"Into the great wide open"
Inevitavelmente
O meu dia há-de chegar.
Chega para toda a gente, logo para mim também há-de chegar, mais cedo ou mais tarde.
Se puder escolher, quero que seja num dia de chuva intensa, um autentico dilúvio. Sempre ajuda, porque não quero muita gente à volta, principalmente aquelas pessoas que esperam por estes momentos para fazerem a sua aparição, apesar de não nos conhecerem de lado algum e até nem serem chegados a ninguém que lá se encontre.
De nada servirá irem “marcar o ponto”, até porque não tenho grandes riquezas materiais e não tenho por hábito alimentar abutres. As minhas riquezas residem em alguns sorrisos que fazia nascer nas faces de quem me rodeava em determinados momentos. A minha fortuna fica armazenada nas memórias, tanto boas como más, de quem conviveu comigo e que se mantém por aí.
Quanto menos gente melhor, não quero cortejos nem filas de carros a passo lento. Nada disso.
Não vai ser preciso música, o silêncio sempre me fez jus e raramente me falhou nos seus propósitos, quando por mim era invocado. Se tiver que haver uma música de fundo, então terá de seguir alguns requisitos. Que seja uma melodia límpida, simples e cristalina, requisitos que tanto destoam da minha existência, mas que se espera que a partir desse momento passem a fazer parte.
Não vou querer lágrimas. Derramei demasiadas e talvez tenha feito derramar muitas nestes anos, se calhar injustificadamente, chega de injustiças.
Choradinhos forçados, rezas, promessas alheias e mézinhas também dispenso. Inconsequentes, quando não são feitos com sentimento e muito menos nestas alturas. Convenhamos que acepipes e tapas lavados em lágrimas perdem todo o sabor.
Não quero trompetes, harpas, canticos, bandeiras a meia haste ou salvas de tiros para o ar. Não sou merecedor, não sou herói de coisa alguma nem de ninguém. Tons negros de roupa só se for a de algum padre ou que essa seja a vestimenta habitual que alguem use por hábito ou gosto pessoal, e mesmo esses não serão obrigados a levar essas cores.

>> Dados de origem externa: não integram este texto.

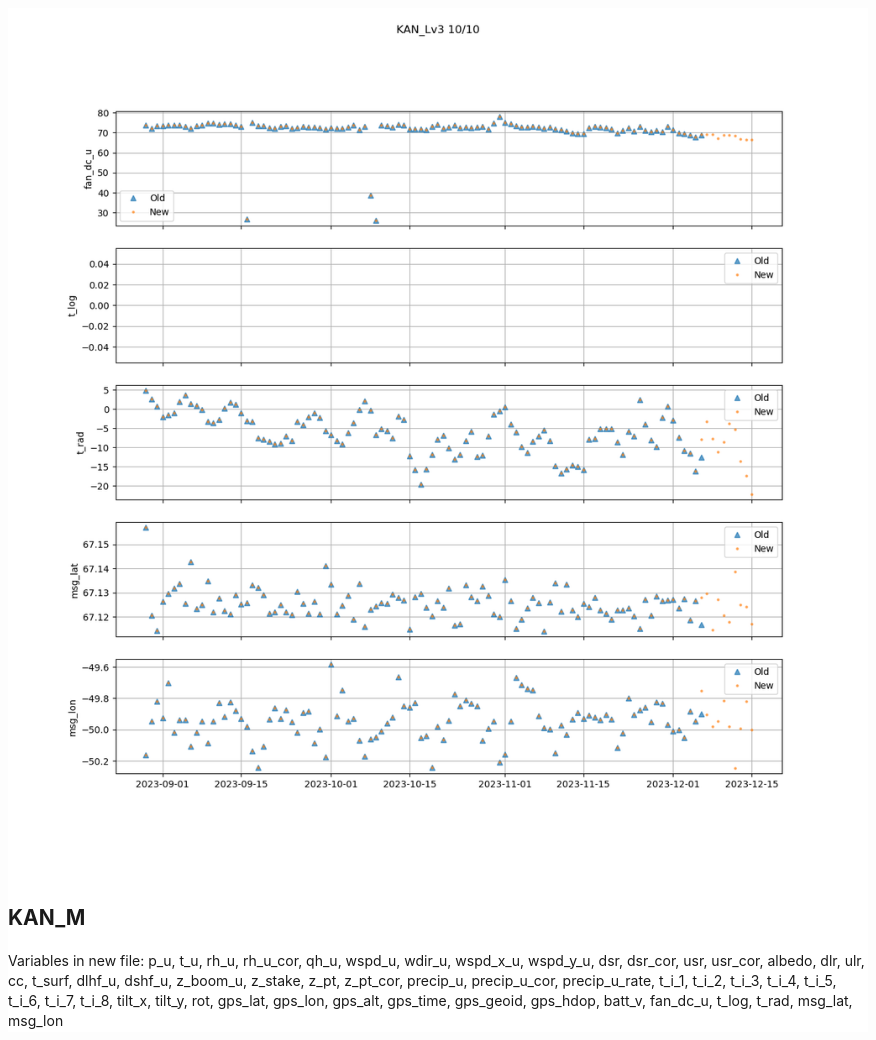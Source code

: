 ![KAN_Lv3](../figures/new_dataverse_upload_2023_12_15/KAN_Lv3_9.png)
 
## <a id='s1-13' />KAN_M
Variables in new file:
p_u, t_u, rh_u, rh_u_cor, qh_u, wspd_u, wdir_u, wspd_x_u, wspd_y_u, dsr, dsr_cor, usr, usr_cor, albedo, dlr, ulr, cc, t_surf, dlhf_u, dshf_u, z_boom_u, z_stake, z_pt, z_pt_cor, precip_u, precip_u_cor, precip_u_rate, t_i_1, t_i_2, t_i_3, t_i_4, t_i_5, t_i_6, t_i_7, t_i_8, tilt_x, tilt_y, rot, gps_lat, gps_lon, gps_alt, gps_time, gps_geoid, gps_hdop, batt_v, fan_dc_u, t_log, t_rad, msg_lat, msg_lon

Tristeza? Tristezas não pagam dividas e já bastam as que me atormentam o dia-a-dia. E neste caso nem é que se perca alguma coisa de jeito.
No fim bastar-me-á reconhecer, ali por cima de mim, gargalhadas de alegria. Saudosismo e nostálgia nas antigas histórias que se repetem nos encontros de velhos e novos amigos, mas que despertam as memórias de bons momentos passados.
Acima de mim, equilibrada sobre a terra molhada, será suficiente que fique apenas uma pedra cinzenta. Cinzenta como a minha passagem por cá. Não precisa ter nada escrito, nem nome nem datas para não se saber quem sou.
E flores também não quero... também elas morrem, de solidão.